More mouthwatering appetizers
Nectarine Tomato Burrata Salad
Mediterranean Bread with Kalamata Olives and Feta
Delicious avocado recipes
Creamy Chicken Bean and Avocado Soup
Caprese Stuffed Avocados
Equipment
- Bowls
- knife
- Whisk
- Small saucepan
- Plates
Ingredients
Balsamic glaze
- ½ cup balsamic vinegar
- 2 tablespoon brown sugar
Stuffed avocados
- ½ cup cherry tomatoes
- 2 tablespoon basil, fresh, chopped (more for garnish)
- ½ cup Mozzarella pearls
- ¼ cup extra virgin olive oil
- Salt and pepper, to taste
- 2 avocados, large
Instructions
Make brown sugar balsamic glaze
- In a small saucepan, set over a medium heat, add the balsamic vinegar and brown sugar. Heat to dissolve the sugar while stirring then bring to a simmer for 6-8 minutes. The glaze will visibly thicken and, once ready.You should be able to easily drag a wooden spoon through the sauce and it will not immediately flood the space. Remove from the heat and leave to cool.
Make the caprese
- Cut the cherry tomatoes in half and add them to a mixing bowl along with the chopped basil and mozzarella pearls. Pour the extra virgin olive oil into the bowl and mix to combine. Add salt and pepper to taste.
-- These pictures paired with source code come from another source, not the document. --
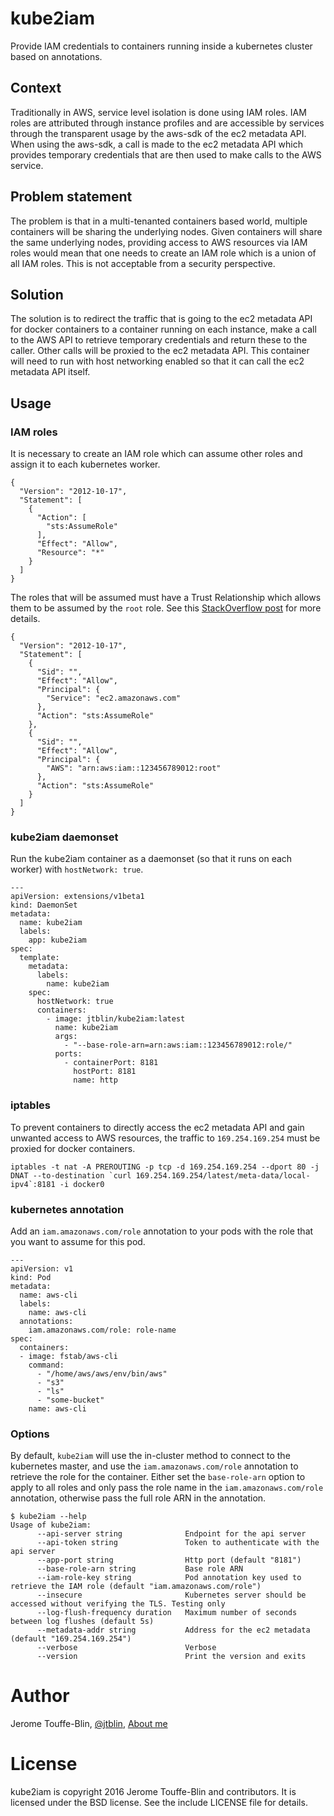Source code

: # kube2iam

Provide IAM credentials to containers running inside a kubernetes cluster based on annotations.

## Context

Traditionally in AWS, service level isolation is done using IAM roles. IAM roles are attributed through instance 
profiles and are accessible by services through the transparent usage by the aws-sdk of the ec2 metadata API. 
When using the aws-sdk, a call is made to the ec2 metadata API which provides temporary credentials 
that are then used to make calls to the AWS service.

## Problem statement

The problem is that in a multi-tenanted containers based world, multiple containers will be sharing the underlying 
nodes. Given containers will share the same underlying nodes, providing access to AWS
resources via IAM roles would mean that one needs to create an IAM role which is a union of all
IAM roles. This is not acceptable from a security perspective.

## Solution

The solution is to redirect the traffic that is going to the ec2 metadata API for docker containers to a container 
running on each instance, make a call to the AWS API to retrieve temporary credentials and return these to the caller. 
Other calls will be proxied to the ec2 metadata API. This container will need to run with host networking enabled 
so that it can call the ec2 metadata API itself. 

## Usage

### IAM roles

It is necessary to create an IAM role which can assume other roles and assign it to each kubernetes worker.

```
{
  "Version": "2012-10-17",
  "Statement": [
    {
      "Action": [
        "sts:AssumeRole"
      ],
      "Effect": "Allow",
      "Resource": "*"
    }
  ]
}
```

The roles that will be assumed must have a Trust Relationship which allows them to be assumed by the `root` role. 
See this [StackOverflow post](http://stackoverflow.com/a/33850060) for more details.

```
{
  "Version": "2012-10-17",
  "Statement": [
    {
      "Sid": "",
      "Effect": "Allow",
      "Principal": {
        "Service": "ec2.amazonaws.com"
      },
      "Action": "sts:AssumeRole"
    },
    {
      "Sid": "",
      "Effect": "Allow",
      "Principal": {
        "AWS": "arn:aws:iam::123456789012:root"
      },
      "Action": "sts:AssumeRole"
    }
  ]
}
```

### kube2iam daemonset

Run the kube2iam container as a daemonset (so that it runs on each worker) with `hostNetwork: true`.

```
---
apiVersion: extensions/v1beta1
kind: DaemonSet
metadata:
  name: kube2iam
  labels:
    app: kube2iam
spec:
  template:
    metadata:
      labels:
        name: kube2iam
    spec:
      hostNetwork: true
      containers:
        - image: jtblin/kube2iam:latest
          name: kube2iam
          args:
            - "--base-role-arn=arn:aws:iam::123456789012:role/"
          ports:
            - containerPort: 8181
              hostPort: 8181
              name: http
```

### iptables

To prevent containers to directly access the ec2 metadata API and gain unwanted access to AWS resources, 
the traffic to `169.254.169.254` must be proxied for docker containers.

    iptables -t nat -A PREROUTING -p tcp -d 169.254.169.254 --dport 80 -j DNAT --to-destination `curl 169.254.169.254/latest/meta-data/local-ipv4`:8181 -i docker0

### kubernetes annotation

Add an `iam.amazonaws.com/role` annotation to your pods with the role that you want to assume for this pod.

```
---
apiVersion: v1
kind: Pod
metadata:
  name: aws-cli
  labels:
	name: aws-cli
  annotations:
	iam.amazonaws.com/role: role-name
spec:
  containers:
  - image: fstab/aws-cli
	command:
	  - "/home/aws/aws/env/bin/aws"
	  - "s3"
	  - "ls"
	  - "some-bucket"
	name: aws-cli
```

### Options

By default, `kube2iam` will use the in-cluster method to connect to the kubernetes master, and use the `iam.amazonaws.com/role`
annotation to retrieve the role for the container. Either set the `base-role-arn` option to apply to all roles
and only pass the role name in the `iam.amazonaws.com/role` annotation, otherwise pass the full role ARN in the annotation.

```
$ kube2iam --help
Usage of kube2iam:
      --api-server string              Endpoint for the api server
      --api-token string               Token to authenticate with the api server
      --app-port string                Http port (default "8181")
      --base-role-arn string           Base role ARN
      --iam-role-key string            Pod annotation key used to retrieve the IAM role (default "iam.amazonaws.com/role")
      --insecure                       Kubernetes server should be accessed without verifying the TLS. Testing only
      --log-flush-frequency duration   Maximum number of seconds between log flushes (default 5s)
      --metadata-addr string           Address for the ec2 metadata (default "169.254.169.254")
      --verbose                        Verbose
      --version                        Print the version and exits
```

# Author

Jerome Touffe-Blin, [@jtblin](https://twitter.com/jtblin), [About me](http://about.me/jtblin)

# License

kube2iam is copyright 2016 Jerome Touffe-Blin and contributors. 
It is licensed under the BSD license. See the include LICENSE file for details.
- Cut each avocado in half and carefully remove the pit – then fill each hole with the caprese.
- Drizzle with the balsamic glaze. If needed, add some extra salt and pepper and some fresh basil leaves for garnish.
- Serve immediately and enjoy!
Nutritional information is provided as a courtesy only. This information comes from online calculators. Although whatsinthepan.com attempts to provide accurate nutritional information, these figures are only estimates.
Super delicious, especially with red wine!
I agree!
Of course you’d have to have red wine cause you d are an alcoholic all people 2ho drink are alcoholics
Can I make this into a salad? Love your content by the way.
You can cut up the avocados into cubes, so yes!
Can I stuff with eggs? And can it be stored?
Yes, you can scramble some eggs and stuff it with the rest of the ingredients. Great healthy breakfast.
I mixed everything and created two large platters of avocados
Great idea, Meghan!
Balsamic glaze can be made even better using dark brown sugar
I used maple syrup instead of brown sugar and the avocados were perfect! Can we also use wine vinegar and with what?